### Listed entries

Segment Open

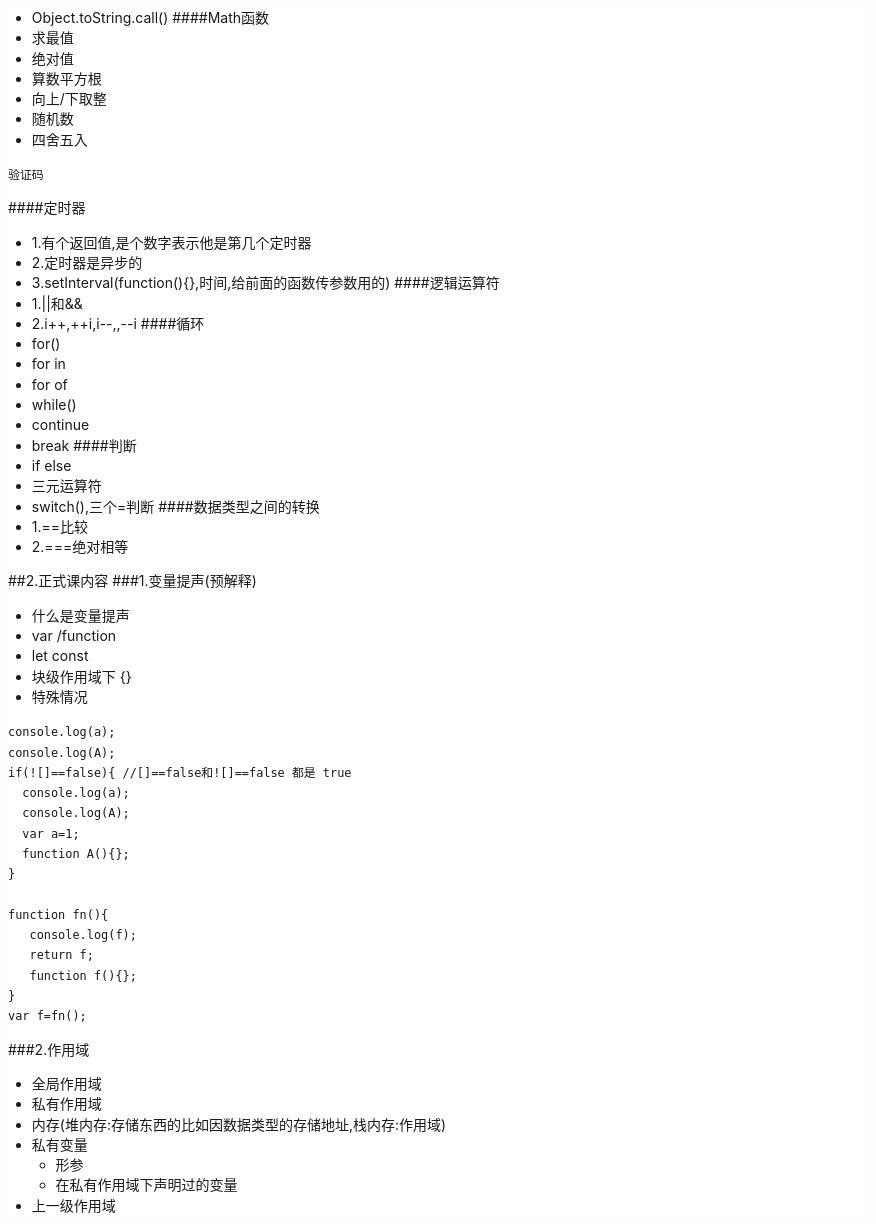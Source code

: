 - Object.toString.call()
####Math函数
- 求最值
- 绝对值
- 算数平方根
- 向上/下取整
- 随机数
- 四舍五入
```
验证码
```
####定时器
- 1.有个返回值,是个数字表示他是第几个定时器
- 2.定时器是异步的
- 3.setInterval(function(){},时间,给前面的函数传参数用的)
####逻辑运算符
- 1.||和&&
- 2.i++,++i,i--,,--i
####循环
- for()
- for in
- for of
- while()
- continue
- break
####判断
- if else
- 三元运算符
- switch(),三个=判断
####数据类型之间的转换
- 1.==比较
- 2.===绝对相等

##2.正式课内容
###1.变量提声(预解释)
- 什么是变量提声
- var /function
- let const
- 块级作用域下 {}
- 特殊情况
```
console.log(a);
console.log(A);
if(![]==false){ //[]==false和![]==false 都是 true
  console.log(a);
  console.log(A);
  var a=1;
  function A(){};
}

function fn(){
   console.log(f);
   return f;
   function f(){};
}
var f=fn();
```
###2.作用域
- 全局作用域
- 私有作用域
- 内存(堆内存:存储东西的比如因数据类型的存储地址,栈内存:作用域)
- 私有变量
    - 形参
    - 在私有作用域下声明过的变量
- 上一级作用域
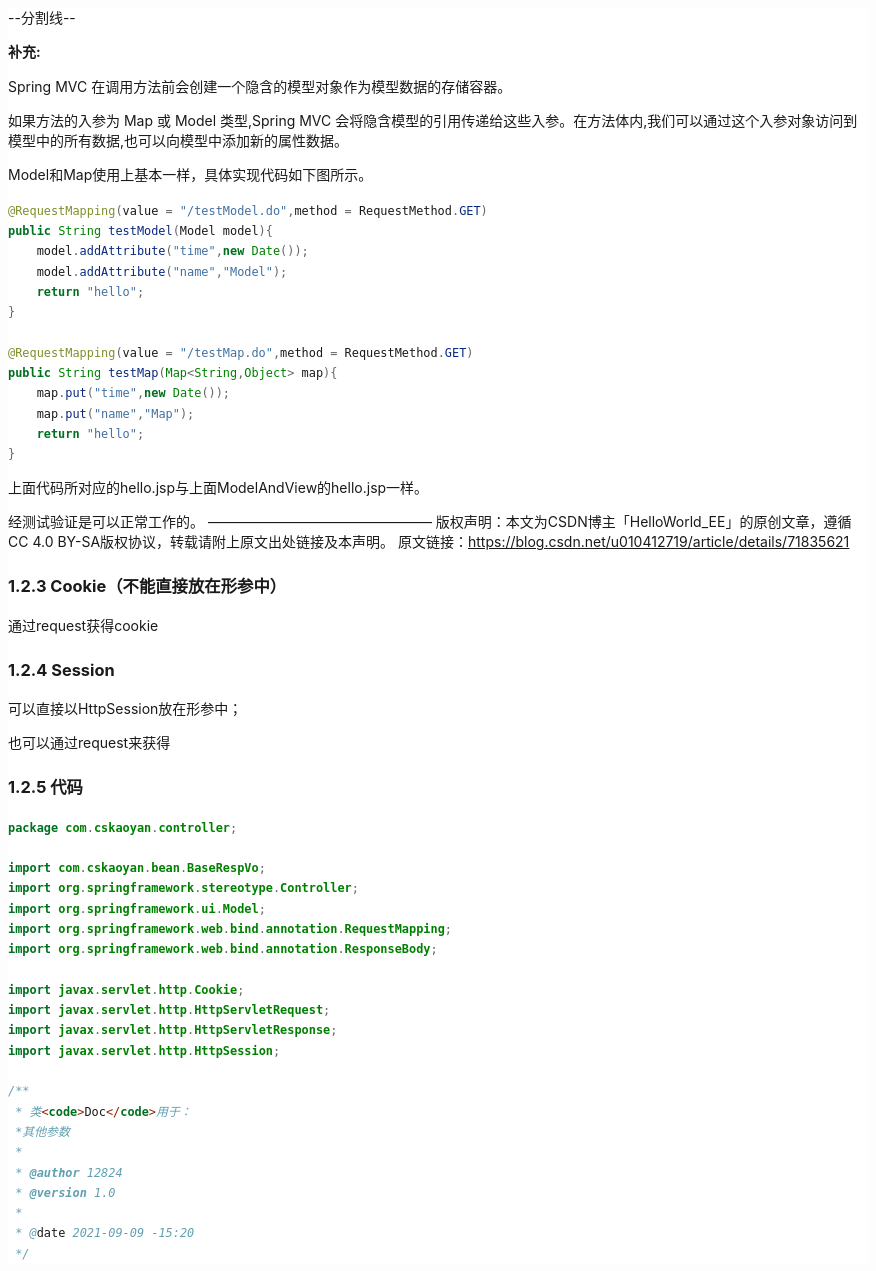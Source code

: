 --分割线--

**补充:**

Spring MVC 在调用方法前会创建一个隐含的模型对象作为模型数据的存储容器。

如果方法的入参为 Map 或 Model 类型,Spring MVC 会将隐含模型的引用传递给这些入参。在方法体内,我们可以通过这个入参对象访问到模型中的所有数据,也可以向模型中添加新的属性数据。

Model和Map使用上基本一样，具体实现代码如下图所示。

```java
@RequestMapping(value = "/testModel.do",method = RequestMethod.GET)
public String testModel(Model model){
    model.addAttribute("time",new Date());
    model.addAttribute("name","Model");
    return "hello";
}

@RequestMapping(value = "/testMap.do",method = RequestMethod.GET)
public String testMap(Map<String,Object> map){
    map.put("time",new Date());
    map.put("name","Map");
    return "hello";
}
```

上面代码所对应的hello.jsp与上面ModelAndView的hello.jsp一样。

经测试验证是可以正常工作的。
————————————————
版权声明：本文为CSDN博主「HelloWorld_EE」的原创文章，遵循CC 4.0 BY-SA版权协议，转载请附上原文出处链接及本声明。
原文链接：https://blog.csdn.net/u010412719/article/details/71835621

### 1.2.3 Cookie（不能直接放在形参中）

通过request获得cookie

### 1.2.4 Session

可以直接以HttpSession放在形参中；

也可以通过request来获得

### 1.2.5 代码

```java
package com.cskaoyan.controller;

import com.cskaoyan.bean.BaseRespVo;
import org.springframework.stereotype.Controller;
import org.springframework.ui.Model;
import org.springframework.web.bind.annotation.RequestMapping;
import org.springframework.web.bind.annotation.ResponseBody;

import javax.servlet.http.Cookie;
import javax.servlet.http.HttpServletRequest;
import javax.servlet.http.HttpServletResponse;
import javax.servlet.http.HttpSession;

/**
 * 类<code>Doc</code>用于：
 *其他参数
 *
 * @author 12824
 * @version 1.0
 *
 * @date 2021-09-09 -15:20
 */
```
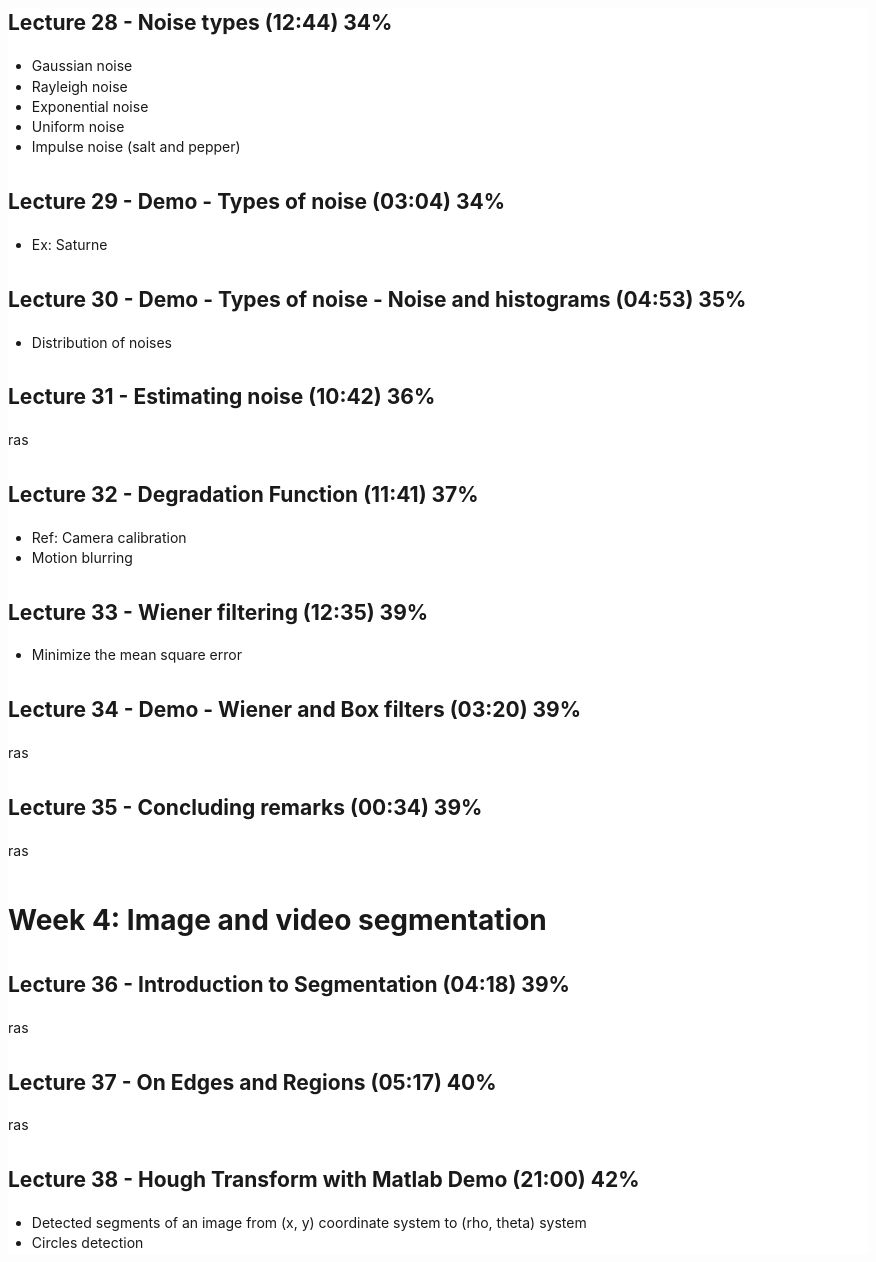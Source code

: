## Lecture 28 - Noise types (12:44) 34%
- Gaussian noise
- Rayleigh noise
- Exponential noise
- Uniform noise
- Impulse noise (salt and pepper)

## Lecture 29 - Demo - Types of noise (03:04) 34%
- Ex: Saturne

## Lecture 30 - Demo - Types of noise - Noise and histograms (04:53) 35%
- Distribution of noises

## Lecture 31 - Estimating noise (10:42) 36%
ras

## Lecture 32 - Degradation Function (11:41) 37%
- Ref: Camera calibration
- Motion blurring

## Lecture 33 - Wiener filtering (12:35) 39%
- Minimize the mean square error

## Lecture 34 - Demo - Wiener and Box filters (03:20) 39%
ras

## Lecture 35 - Concluding remarks (00:34) 39%
ras

# Week 4: Image and video segmentation
## Lecture 36 - Introduction to Segmentation (04:18) 39%
ras

## Lecture 37 - On Edges and Regions (05:17) 40%
ras

## Lecture 38 - Hough Transform with Matlab Demo (21:00) 42%
- Detected segments of an image from (x, y) coordinate system to (rho, theta) system
- Circles detection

Segment Closed

### What you should do
Print the records again exactly. Skip every picture.

### Answer to this task
Source code

: - Object.toString.call()
####Math函数
- 求最值
- 绝对值
- 算数平方根
- 向上/下取整
- 随机数
- 四舍五入
```
验证码
```
####定时器
- 1.有个返回值,是个数字表示他是第几个定时器
- 2.定时器是异步的
- 3.setInterval(function(){},时间,给前面的函数传参数用的)
####逻辑运算符
- 1.||和&&
- 2.i++,++i,i--,,--i
####循环
- for()
- for in
- for of
- while()
- continue
- break
####判断
- if else
- 三元运算符
- switch(),三个=判断
####数据类型之间的转换
- 1.==比较
- 2.===绝对相等

##2.正式课内容
###1.变量提声(预解释)
- 什么是变量提声
- var /function
- let const
- 块级作用域下 {}
- 特殊情况
```
console.log(a);
console.log(A);
if(![]==false){ //[]==false和![]==false 都是 true
  console.log(a);
  console.log(A);
  var a=1;
  function A(){};
}

function fn(){
   console.log(f);
   return f;
   function f(){};
}
var f=fn();
```
###2.作用域
- 全局作用域
- 私有作用域
- 内存(堆内存:存储东西的比如因数据类型的存储地址,栈内存:作用域)
- 私有变量
    - 形参
    - 在私有作用域下声明过的变量
- 上一级作用域
Source code

: --分割线--

**补充:**

Spring MVC 在调用方法前会创建一个隐含的模型对象作为模型数据的存储容器。

如果方法的入参为 Map 或 Model 类型,Spring MVC 会将隐含模型的引用传递给这些入参。在方法体内,我们可以通过这个入参对象访问到模型中的所有数据,也可以向模型中添加新的属性数据。

Model和Map使用上基本一样，具体实现代码如下图所示。

```java
@RequestMapping(value = "/testModel.do",method = RequestMethod.GET)
public String testModel(Model model){
    model.addAttribute("time",new Date());
    model.addAttribute("name","Model");
    return "hello";
}

@RequestMapping(value = "/testMap.do",method = RequestMethod.GET)
public String testMap(Map<String,Object> map){
    map.put("time",new Date());
    map.put("name","Map");
    return "hello";
}
```

上面代码所对应的hello.jsp与上面ModelAndView的hello.jsp一样。

经测试验证是可以正常工作的。
————————————————
版权声明：本文为CSDN博主「HelloWorld_EE」的原创文章，遵循CC 4.0 BY-SA版权协议，转载请附上原文出处链接及本声明。
原文链接：https://blog.csdn.net/u010412719/article/details/71835621

### 1.2.3 Cookie（不能直接放在形参中）

通过request获得cookie

### 1.2.4 Session

可以直接以HttpSession放在形参中；

也可以通过request来获得

### 1.2.5 代码

```java
package com.cskaoyan.controller;

import com.cskaoyan.bean.BaseRespVo;
import org.springframework.stereotype.Controller;
import org.springframework.ui.Model;
import org.springframework.web.bind.annotation.RequestMapping;
import org.springframework.web.bind.annotation.ResponseBody;

import javax.servlet.http.Cookie;
import javax.servlet.http.HttpServletRequest;
import javax.servlet.http.HttpServletResponse;
import javax.servlet.http.HttpSession;

/**
 * 类<code>Doc</code>用于：
 *其他参数
 *
 * @author 12824
 * @version 1.0
 *
 * @date 2021-09-09 -15:20
 */
```
Source code

:## Lecture 28 - Noise types (12:44) 34%
- Gaussian noise
- Rayleigh noise
- Exponential noise
- Uniform noise
- Impulse noise (salt and pepper)

## Lecture 29 - Demo - Types of noise (03:04) 34%
- Ex: Saturne

## Lecture 30 - Demo - Types of noise - Noise and histograms (04:53) 35%
- Distribution of noises

## Lecture 31 - Estimating noise (10:42) 36%
ras

## Lecture 32 - Degradation Function (11:41) 37%
- Ref: Camera calibration
- Motion blurring

## Lecture 33 - Wiener filtering (12:35) 39%
- Minimize the mean square error

## Lecture 34 - Demo - Wiener and Box filters (03:20) 39%
ras

## Lecture 35 - Concluding remarks (00:34) 39%
ras

# Week 4: Image and video segmentation
## Lecture 36 - Introduction to Segmentation (04:18) 39%
ras

## Lecture 37 - On Edges and Regions (05:17) 40%
ras

## Lecture 38 - Hough Transform with Matlab Demo (21:00) 42%
- Detected segments of an image from (x, y) coordinate system to (rho, theta) system
- Circles detection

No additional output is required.